The data:
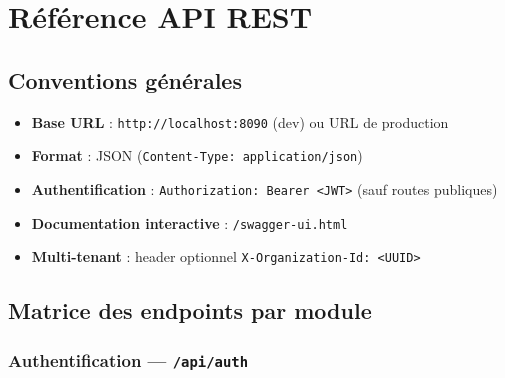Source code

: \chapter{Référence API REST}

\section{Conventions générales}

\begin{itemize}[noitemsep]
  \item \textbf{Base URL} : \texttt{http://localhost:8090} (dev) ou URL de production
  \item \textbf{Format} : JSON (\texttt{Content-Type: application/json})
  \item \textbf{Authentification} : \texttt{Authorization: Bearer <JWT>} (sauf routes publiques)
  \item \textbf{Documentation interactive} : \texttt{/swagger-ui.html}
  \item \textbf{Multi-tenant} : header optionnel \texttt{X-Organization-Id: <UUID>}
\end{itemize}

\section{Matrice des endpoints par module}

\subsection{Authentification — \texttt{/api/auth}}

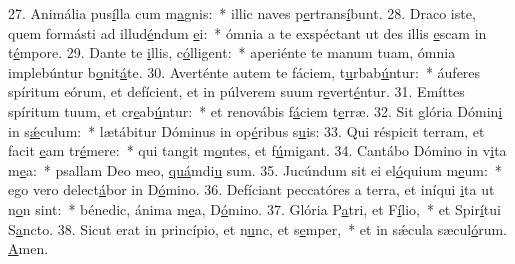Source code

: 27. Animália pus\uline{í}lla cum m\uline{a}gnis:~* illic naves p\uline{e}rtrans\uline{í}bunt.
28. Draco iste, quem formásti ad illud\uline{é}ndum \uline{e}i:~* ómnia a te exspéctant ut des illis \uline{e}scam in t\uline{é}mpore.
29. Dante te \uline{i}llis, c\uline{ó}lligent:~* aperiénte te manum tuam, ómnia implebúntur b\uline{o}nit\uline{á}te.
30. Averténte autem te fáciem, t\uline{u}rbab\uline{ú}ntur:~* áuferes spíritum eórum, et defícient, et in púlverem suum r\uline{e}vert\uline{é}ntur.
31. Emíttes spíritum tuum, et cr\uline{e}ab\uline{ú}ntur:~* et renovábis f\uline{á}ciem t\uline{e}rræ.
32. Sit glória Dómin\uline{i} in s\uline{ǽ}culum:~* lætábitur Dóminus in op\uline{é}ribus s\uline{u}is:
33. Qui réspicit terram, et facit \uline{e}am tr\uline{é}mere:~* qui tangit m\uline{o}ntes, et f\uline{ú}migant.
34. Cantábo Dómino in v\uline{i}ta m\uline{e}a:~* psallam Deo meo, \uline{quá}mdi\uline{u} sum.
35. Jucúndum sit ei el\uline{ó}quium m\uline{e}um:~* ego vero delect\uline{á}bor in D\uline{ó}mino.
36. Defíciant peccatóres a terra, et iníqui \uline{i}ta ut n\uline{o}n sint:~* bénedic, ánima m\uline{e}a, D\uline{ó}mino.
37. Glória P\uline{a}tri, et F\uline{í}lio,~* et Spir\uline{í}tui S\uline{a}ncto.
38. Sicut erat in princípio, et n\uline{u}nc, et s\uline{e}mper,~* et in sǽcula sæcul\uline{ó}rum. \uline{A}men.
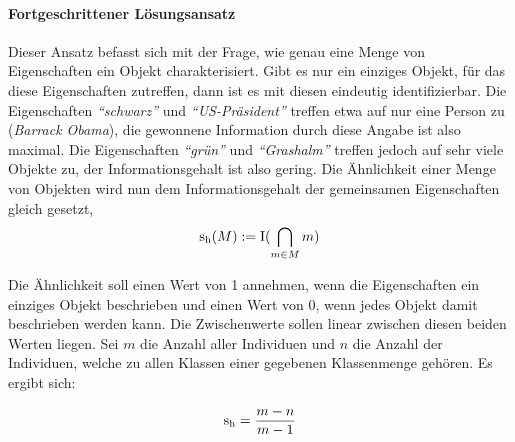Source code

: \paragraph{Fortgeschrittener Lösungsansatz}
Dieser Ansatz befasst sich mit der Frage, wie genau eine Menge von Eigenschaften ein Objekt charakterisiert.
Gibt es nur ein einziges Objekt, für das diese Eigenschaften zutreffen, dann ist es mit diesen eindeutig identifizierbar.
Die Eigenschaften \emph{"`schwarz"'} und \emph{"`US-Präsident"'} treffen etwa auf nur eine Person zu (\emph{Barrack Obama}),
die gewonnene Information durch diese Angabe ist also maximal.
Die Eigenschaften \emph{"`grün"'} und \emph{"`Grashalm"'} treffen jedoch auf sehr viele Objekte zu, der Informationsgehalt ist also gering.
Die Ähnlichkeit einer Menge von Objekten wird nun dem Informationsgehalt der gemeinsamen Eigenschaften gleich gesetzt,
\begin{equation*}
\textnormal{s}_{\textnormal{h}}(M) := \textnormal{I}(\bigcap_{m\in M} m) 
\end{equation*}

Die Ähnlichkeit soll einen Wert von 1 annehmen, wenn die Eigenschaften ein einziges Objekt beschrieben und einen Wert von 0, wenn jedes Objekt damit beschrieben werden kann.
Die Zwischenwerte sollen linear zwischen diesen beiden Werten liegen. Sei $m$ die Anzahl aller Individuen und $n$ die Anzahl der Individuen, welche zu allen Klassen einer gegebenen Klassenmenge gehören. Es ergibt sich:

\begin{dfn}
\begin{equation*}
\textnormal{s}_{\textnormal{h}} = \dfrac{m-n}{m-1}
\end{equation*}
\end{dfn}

Task to carry out: Reproduce each line of the records in which "einer" appears.

Worked solution:
Die Ähnlichkeit einer Menge von Objekten wird nun dem Informationsgehalt der gemeinsamen Eigenschaften gleich gesetzt,
Die Zwischenwerte sollen linear zwischen diesen beiden Werten liegen. Sei $m$ die Anzahl aller Individuen und $n$ die Anzahl der Individuen, welche zu allen Klassen einer gegebenen Klassenmenge gehören. Es ergibt sich:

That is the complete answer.